-- TRY IT --
Tell how many lines contain the string "will" in the material underneath; the reply is that number and no more.

+ + + + + + +

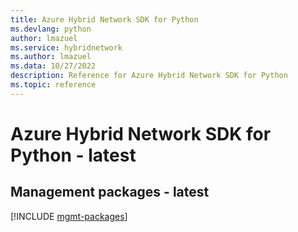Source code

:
 ```yaml
---
title: Azure Hybrid Network SDK for Python
ms.devlang: python
author: lmazuel
ms.service: hybridnetwork
ms.author: lmazuel
ms.data: 10/27/2022
description: Reference for Azure Hybrid Network SDK for Python
ms.topic: reference
---
```

# Azure Hybrid Network SDK for Python - latest

## Management packages - latest
[!INCLUDE [mgmt-packages](hybrid-network-mgmt-index.md)]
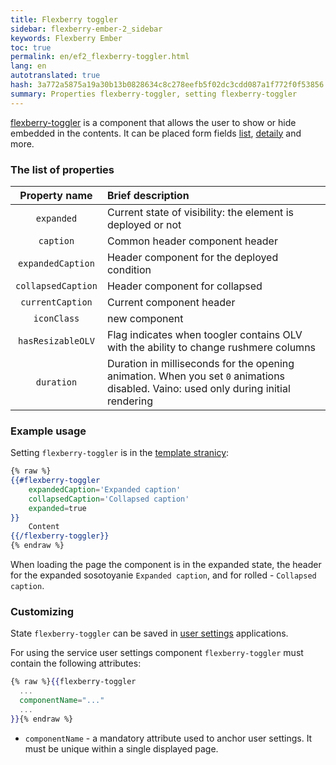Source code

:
 ```yaml
---
title: Flexberry toggler
sidebar: flexberry-ember-2_sidebar
keywords: Flexberry Ember
toc: true
permalink: en/ef2_flexberry-toggler.html
lang: en
autotranslated: true
hash: 3a772a5875a19a30b13b0828634c8c278eefb5f02dc3cdd087a1f772f0f53856
summary: Properties flexberry-toggler, setting flexberry-toggler
---
```


[flexberry-toggler](https://github.com/Flexberry/ember-flexberry/blob/master/addon/components/flexberry-toggler.js) is a component that allows the user to show or hide embedded in the contents. It can be placed form fields [list](ef2_object-list-view.html), [detaily](ef2_groupedit.html) and more.

### The list of properties

| Property name | Brief description |
|:-------------------:|:------------------|
| `expanded` | Current state of visibility: the element is deployed or not|
| `caption` | Common header component header|
| `expandedCaption` | Header component for the deployed condition|
| `collapsedCaption` | Header component for collapsed|
| `currentCaption` | Current component header|
| `iconClass` | new component|
| `hasResizableOLV` | Flag indicates when toogler contains OLV with the ability to change rushmere columns|
| `duration` | Duration in milliseconds for the opening animation. When you set `0` animations disabled. Vaino: used only during initial rendering|

### Example usage

Setting `flexberry-toggler` is in the [template stranicy](https://github.com/Flexberry/ember-flexberry/blob/master/addon/components/flexberry-toggler.js#L10):

```hbs
{% raw %}
{{#flexberry-toggler
    expandedCaption='Expanded caption'
    collapsedCaption='Collapsed caption'
    expanded=true
}}
    Content
{{/flexberry-toggler}}
{% endraw %}
```

When loading the page the component is in the expanded state, the header for the expanded sosotoyanie `Expanded caption`, and for rolled - `Collapsed caption`.

### Customizing

State `flexberry-toggler` can be saved in [user settings](ef2_model-user-settings-service.html) applications.

For using the service user settings component `flexberry-toggler` must contain the following attributes:

```hbs
{% raw %}{{flexberry-toggler
  ...
  componentName="..."
  ...
}}{% endraw %}
```

* `componentName` - a mandatory attribute used to anchor user settings. It must be unique within a single displayed page.



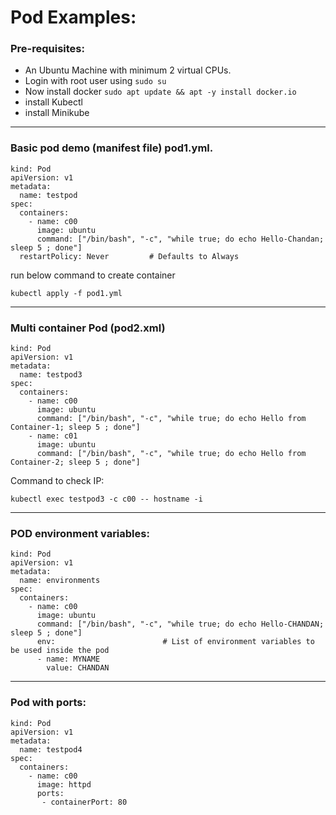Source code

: # Pod Examples:

### Pre-requisites:
- An Ubuntu Machine with minimum 2 virtual CPUs.
- Login with root user using `sudo su`
- Now install docker `sudo apt update && apt -y install docker.io`
- install Kubectl
- install Minikube

---
### Basic pod demo (manifest file) pod1.yml.
```
kind: Pod                              
apiVersion: v1                     
metadata:                           
  name: testpod                  
spec:                                    
  containers:                      
    - name: c00                     
      image: ubuntu              
      command: ["/bin/bash", "-c", "while true; do echo Hello-Chandan; sleep 5 ; done"]
  restartPolicy: Never         # Defaults to Always
```
run below command to create container
```
kubectl apply -f pod1.yml
```
---
### Multi container Pod (pod2.xml)
```
kind: Pod
apiVersion: v1
metadata:
  name: testpod3
spec:
  containers:
    - name: c00
      image: ubuntu
      command: ["/bin/bash", "-c", "while true; do echo Hello from Container-1; sleep 5 ; done"]
    - name: c01
      image: ubuntu
      command: ["/bin/bash", "-c", "while true; do echo Hello from Container-2; sleep 5 ; done"]
```
Command to check IP:
```
kubectl exec testpod3 -c c00 -- hostname -i
```
---
### POD environment variables:
```
kind: Pod
apiVersion: v1
metadata:
  name: environments
spec:
  containers:
    - name: c00
      image: ubuntu
      command: ["/bin/bash", "-c", "while true; do echo Hello-CHANDAN; sleep 5 ; done"]
      env:                        # List of environment variables to be used inside the pod
      - name: MYNAME
        value: CHANDAN
```
---
### Pod with ports:
```
kind: Pod
apiVersion: v1
metadata:
  name: testpod4
spec:
  containers:
    - name: c00
      image: httpd
      ports:
       - containerPort: 80 
```
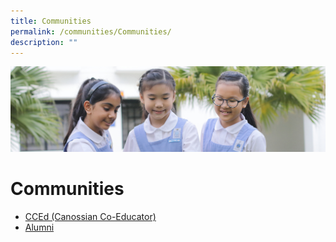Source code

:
 ```yaml
---
title: Communities
permalink: /communities/Communities/
description: ""
---
```

![](/images/COmmunities.jpg)


Communities
===========

*   [CCEd (Canossian Co-Educator)](https://stanthonyscanossianpri.moe.edu.sg/cce/)
*   [Alumni](https://www.canossianalumni.com/)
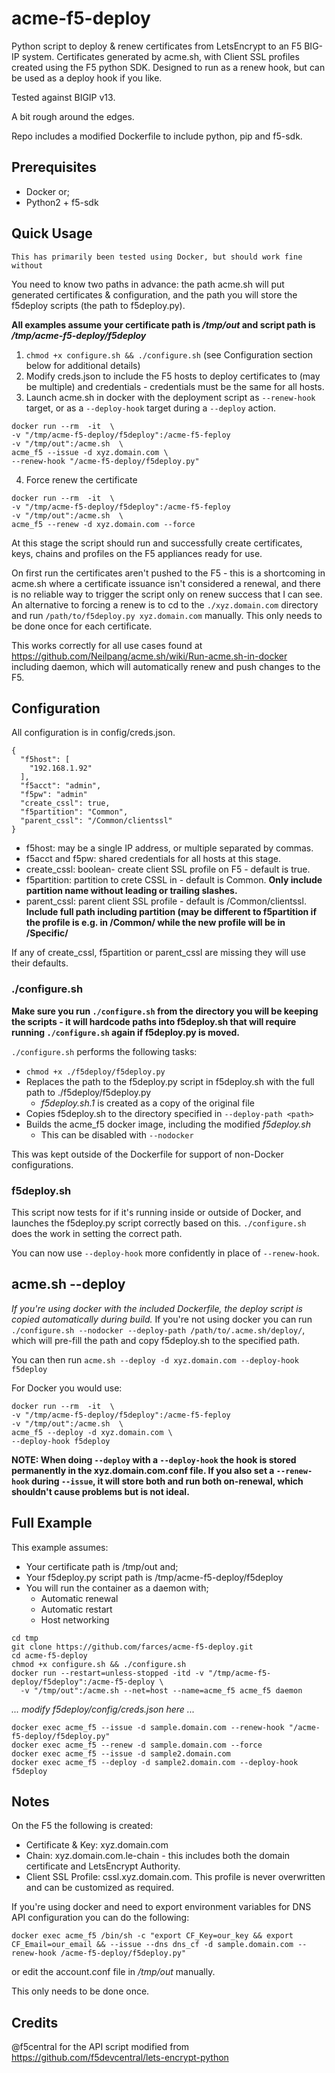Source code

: # acme-f5-deploy
Python script to deploy &amp; renew certificates from LetsEncrypt to an F5 BIG-IP system. Certificates generated by acme.sh, with Client SSL profiles created using the F5 python SDK. Designed to run as a renew hook, but can be used as a deploy hook if you like.

Tested against BIGIP v13.

A bit rough around the edges.

Repo includes a modified Dockerfile to include python, pip and f5-sdk.
## Prerequisites
- Docker or;
- Python2 + f5-sdk

## Quick Usage
`This has primarily been tested using Docker, but should work fine without`

You need to know two paths in advance: the path acme.sh will put generated certificates & configuration, and the path you will store the f5deploy scripts (the path to f5deploy.py).

**All examples assume your certificate path is _/tmp/out_ and script path is _/tmp/acme-f5-deploy/f5deploy_**
1. `chmod +x configure.sh && ./configure.sh` (see Configuration section below for additional details)
2. Modify creds.json to include the F5 hosts to deploy certificates to (may be multiple) and credentials - credentials must be the same for all hosts.
3. Launch acme.sh in docker with the deployment script as `--renew-hook` target, or as a `--deploy-hook` target during a `--deploy` action.
  ```
 docker run --rm  -it  \
 -v "/tmp/acme-f5-deploy/f5deploy":/acme-f5-feploy
 -v "/tmp/out":/acme.sh  \
 acme_f5 --issue -d xyz.domain.com \ 
 --renew-hook "/acme-f5-deploy/f5deploy.py"
  ```
4. Force renew the certificate
  ```
  docker run --rm  -it  \
  -v "/tmp/acme-f5-deploy/f5deploy":/acme-f5-feploy
  -v "/tmp/out":/acme.sh  \
  acme_f5 --renew -d xyz.domain.com --force
  ```
  
At this stage the script should run and successfully create certificates, keys, chains and profiles on the F5 appliances ready for use.

On first run the certificates aren't pushed to the F5 - this is a shortcoming in acme.sh where a certificate issuance isn't considered a renewal, and there is no reliable way to trigger the script only on renew success that I can see. 
An alternative to forcing a renew is to cd to the `./xyz.domain.com` directory and run `/path/to/f5deploy.py xyz.domain.com` manually. This only needs to be done once for each certificate.

This works correctly for all use cases found at https://github.com/Neilpang/acme.sh/wiki/Run-acme.sh-in-docker including daemon, which will automatically renew and push changes to the F5.

## Configuration
All configuration is in config/creds.json.
```
{
  "f5host": [
    "192.168.1.92"
  ],
  "f5acct": "admin",
  "f5pw": "admin"
  "create_cssl": true,
  "f5partition": "Common",
  "parent_cssl": "/Common/clientssl"
}
```
* f5host: may be a single IP address, or multiple separated by commas.
* f5acct and f5pw: shared credentials for all hosts at this stage.
* create_cssl: boolean- create client SSL profile on F5 - default is true.
* f5partition: partition to crete CSSL in - default is Common. **Only include partition name without leading or trailing slashes.**
* parent_cssl: parent client SSL profile - default is /Common/clientssl. **Include full path including partition (may be different to f5partition if the profile is e.g. in /Common/ while the new profile will be in /Specific/**

If any of create_cssl, f5partition or parent_cssl are missing they will use their defaults.

### ./configure.sh
**Make sure you run `./configure.sh` from the directory you will be keeping the scripts - it will hardcode paths into f5deploy.sh that will require running `./configure.sh` again if f5deploy.py is moved.**

`./configure.sh` performs the following tasks:
- `chmod +x ./f5deploy/f5deploy.py`
- Replaces the path to the f5deploy.py script in f5deploy.sh with the full path to ./f5deploy/f5deploy.py
    - *f5deploy.sh.1* is created as a copy of the original file
- Copies f5deploy.sh to the directory specified in `--deploy-path <path>`
- Builds the acme_f5 docker image, including the modified *f5deploy.sh*
    - This can be disabled with `--nodocker`
    
This was kept outside of the Dockerfile for support of non-Docker configurations.

### f5deploy.sh
This script now tests for if it's running inside or outside of Docker, and launches the f5deploy.py script correctly based on this. `./configure.sh` does the work in setting the correct path.

You can now use `--deploy-hook` more confidently in place of `--renew-hook`.

## acme.sh --deploy
*If you're using docker with the included Dockerfile, the deploy script is copied automatically during build.*
If you're not using docker you can run `./configure.sh --nodocker --deploy-path /path/to/.acme.sh/deploy/`, which will pre-fill the path and copy f5deploy.sh to the specified path.

You can then run `acme.sh --deploy -d xyz.domain.com --deploy-hook f5deploy`

For Docker you would use:
```
docker run --rm  -it  \
-v "/tmp/acme-f5-deploy/f5deploy":/acme-f5-feploy
-v "/tmp/out":/acme.sh  \
acme_f5 --deploy -d xyz.domain.com \ 
--deploy-hook f5deploy
```
**NOTE: When doing `--deploy` with a `--deploy-hook` the hook is stored permanently in the xyz.domain.com.conf file. 
If you also set a `--renew-hook` during `--issue`, it will store both and run both on-renewal, which shouldn't cause problems but is not ideal.**


## Full Example
This example assumes:
- Your certificate path is /tmp/out and;
- Your f5deploy.py script path is /tmp/acme-f5-deploy/f5deploy
- You will run the container as a daemon with;
  - Automatic renewal
  - Automatic restart
  - Host networking

```
cd tmp
git clone https://github.com/farces/acme-f5-deploy.git
cd acme-f5-deploy
chmod +x configure.sh && ./configure.sh
docker run --restart=unless-stopped -itd -v "/tmp/acme-f5-deploy/f5deploy":/acme-f5-deploy \
  -v "/tmp/out":/acme.sh --net=host --name=acme_f5 acme_f5 daemon
```
*... modify f5deploy/config/creds.json here ...*
```
docker exec acme_f5 --issue -d sample.domain.com --renew-hook "/acme-f5-deploy/f5deploy.py"
docker exec acme_f5 --renew -d sample.domain.com --force
docker exec acme_f5 --issue -d sample2.domain.com
docker exec acme_f5 --deploy -d sample2.domain.com --deploy-hook f5deploy
```

## Notes
On the F5 the following is created:
- Certificate & Key: xyz.domain.com
- Chain: xyz.domain.com.le-chain - this includes both the domain certificate and LetsEncrypt Authority.
- Client SSL Profile: cssl.xyz.domain.com. This profile is never overwritten and can be customized as required.

If you're using docker and need to export environment variables for DNS API configuration you can do the following:
```
docker exec acme_f5 /bin/sh -c "export CF_Key=our_key && export CF_Email=our_email && --issue --dns dns_cf -d sample.domain.com --renew-hook /acme-f5-deploy/f5deploy.py"
```
or edit the account.conf file in */tmp/out* manually.

This only needs to be done once.

## Credits
@f5central for the API script modified from https://github.com/f5devcentral/lets-encrypt-python
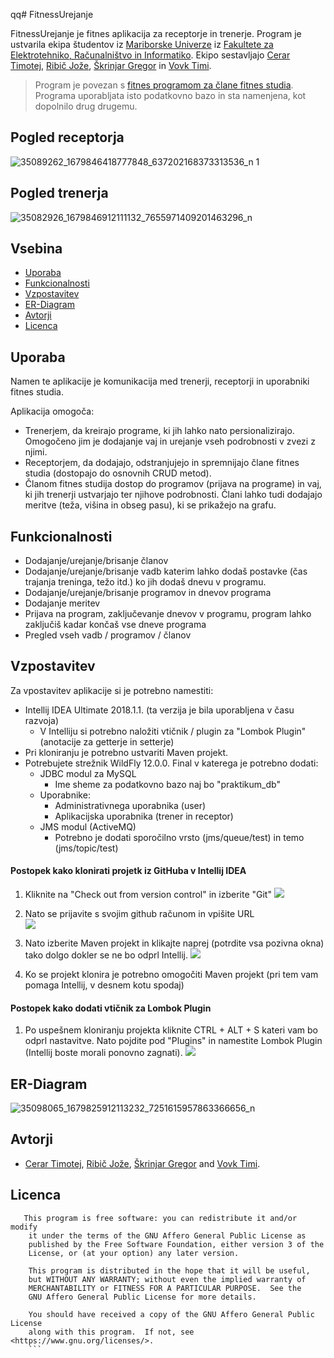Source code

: qq# FitnessUrejanje

FitnessUrejanje je fitnes aplikacija za receptorje in trenerje. Program je ustvarila ekipa študentov iz [Mariborske Univerze](https://www.um.si) iz [Fakultete za Elektrotehniko, Računalništvo in Informatiko](https://feri.um.si). Ekipo sestavljajo [Cerar Timotej](https://github.com/timicerar), [Ribič Jože](https://github.com/r1b1c), [Škrinjar Gregor](https://github.com/gregaskrinjar) in [Vovk Timi](https://github.com/timiv1). 

>Program je povezan s [fitnes programom za člane fitnes studia](https://github.com/timicerar/FitnessClani). Programa uporabljata isto podatkovno bazo in sta namenjena, kot dopolnilo drug drugemu.

## Pogled receptorja
![35089262_1679846418777848_637202168373313536_n 1](https://user-images.githubusercontent.com/23579188/41303610-059a0418-6e6e-11e8-8527-d1d0d642c99b.png)


## Pogled trenerja
![35082926_1679846912111132_7655971409201463296_n](https://user-images.githubusercontent.com/23579188/41304301-0d88cb80-6e70-11e8-8cfd-5e57f9113e3a.png)

## Vsebina
* [Uporaba](#uporaba)
* [Funkcionalnosti](#funkcionalnosti)
* [Vzpostavitev](#vzpostavitev)
* [ER-Diagram](#er-diagram)
* [Avtorji](#avtorji)
* [Licenca](#licenca)

## Uporaba
Namen te aplikacije je komunikacija med trenerji, receptorji in uporabniki fitnes studia.

Aplikacija omogoča:
* Trenerjem, da kreirajo programe, ki jih lahko nato persionalizirajo. Omogočeno jim je dodajanje vaj in urejanje vseh podrobnosti v zvezi z njimi.
* Receptorjem, da dodajajo, odstranjujejo in spremnijajo člane fitnes studia (dostopajo do osnovnih CRUD metod).
* Članom fitnes studija dostop do programov (prijava na programe) in vaj, ki jih trenerji ustvarjajo ter njihove podrobnosti. Člani lahko tudi dodajajo meritve (teža, višina in obseg pasu), ki se prikažejo na grafu.

## Funkcionalnosti
* Dodajanje/urejanje/brisanje članov
* Dodajanje/urejanje/brisanje vadb katerim lahko dodaš postavke (čas trajanja treninga, težo itd.) ko jih dodaš dnevu v programu.
* Dodajanje/urejanje/brisanje programov in dnevov programa
* Dodajanje meritev
* Prijava na program, zaključevanje dnevov v programu, program lahko zaključiš kadar končaš vse dneve programa
* Pregled vseh vadb / programov / članov

## Vzpostavitev
Za vpostavitev aplikacije si je potrebno namestiti:
* Intellij IDEA Ultimate 2018.1.1. (ta verzija je bila uporabljena v času razvoja)
  * V Intelliju si potrebno naložiti vtičnik / plugin za "Lombok Plugin" (anotacije za getterje in setterje)
* Pri kloniranju je potrebno ustvariti Maven projekt.
* Potrebujete strežnik WildFly 12.0.0. Final v katerega je potrebno dodati:
  * JDBC modul za MySQL
     * Ime sheme za podatkovno bazo naj bo "praktikum_db" 
  * Uporabnike:
    * Administrativnega uporabnika (user)
    * Aplikacijska uporabnika (trener in receptor)
  * JMS modul (ActiveMQ)
    * Potrebno je dodati sporočilno vrsto (jms/queue/test) in temo (jms/topic/test)

#### Postopek kako klonirati projetk iz GitHuba v Intellij IDEA
1. Kliknite na "Check out from version control" in izberite "Git"
![](https://cdn.discordapp.com/attachments/357945007988015104/456118129240702997/unknown.png)

2. Nato se prijavite s svojim github računom in vpišite URL                                                                           
![](https://cdn.discordapp.com/attachments/357945007988015104/456118773968011276/unknown.png)

3. Nato izberite Maven projekt in klikajte naprej (potrdite vsa pozivna okna) tako dolgo dokler se ne bo odprl Intellij.
![](https://cdn.discordapp.com/attachments/357945007988015104/456118234135920651/unknown.png)

4. Ko se projekt klonira je potrebno omogočiti Maven projekt (pri tem vam pomaga Intellij, v desnem kotu spodaj) 

#### Postopek kako dodati vtičnik za Lombok Plugin
1. Po uspešnem kloniranju projekta kliknite CTRL + ALT + S kateri vam bo odprl nastavitve. Nato pojdite pod "Plugins" in namestite Lombok Plugin (Intellij boste morali ponovno zagnati).
![](https://cdn.discordapp.com/attachments/357945007988015104/456118986145398785/unknown.png)


## ER-Diagram
![35098065_1679825912113232_7251615957863366656_n](https://user-images.githubusercontent.com/23579188/41302266-550436da-6e6a-11e8-9641-4a3df249f0e1.png)

## Avtorji
- [Cerar Timotej](https://github.com/timicerar), [Ribič Jože](https://authenteq.com), [Škrinjar Gregor](https://github.com/gregaskrinjar) and [Vovk Timi](https://github.com/timiv1).

## Licenca
```
   This program is free software: you can redistribute it and/or modify
    it under the terms of the GNU Affero General Public License as
    published by the Free Software Foundation, either version 3 of the
    License, or (at your option) any later version.

    This program is distributed in the hope that it will be useful,
    but WITHOUT ANY WARRANTY; without even the implied warranty of
    MERCHANTABILITY or FITNESS FOR A PARTICULAR PURPOSE.  See the
    GNU Affero General Public License for more details.

    You should have received a copy of the GNU Affero General Public License
    along with this program.  If not, see <https://www.gnu.org/licenses/>.
    ```

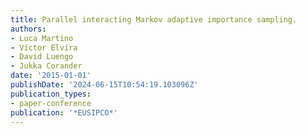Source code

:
 ```yaml
---
title: Parallel interacting Markov adaptive importance sampling.
authors:
- Luca Martino
- Víctor Elvira
- David Luengo
- Jukka Corander
date: '2015-01-01'
publishDate: '2024-06-15T10:54:19.103096Z'
publication_types:
- paper-conference
publication: '*EUSIPCO*'
---
```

+ + + + + + +

-- RESPONSE AREA --
9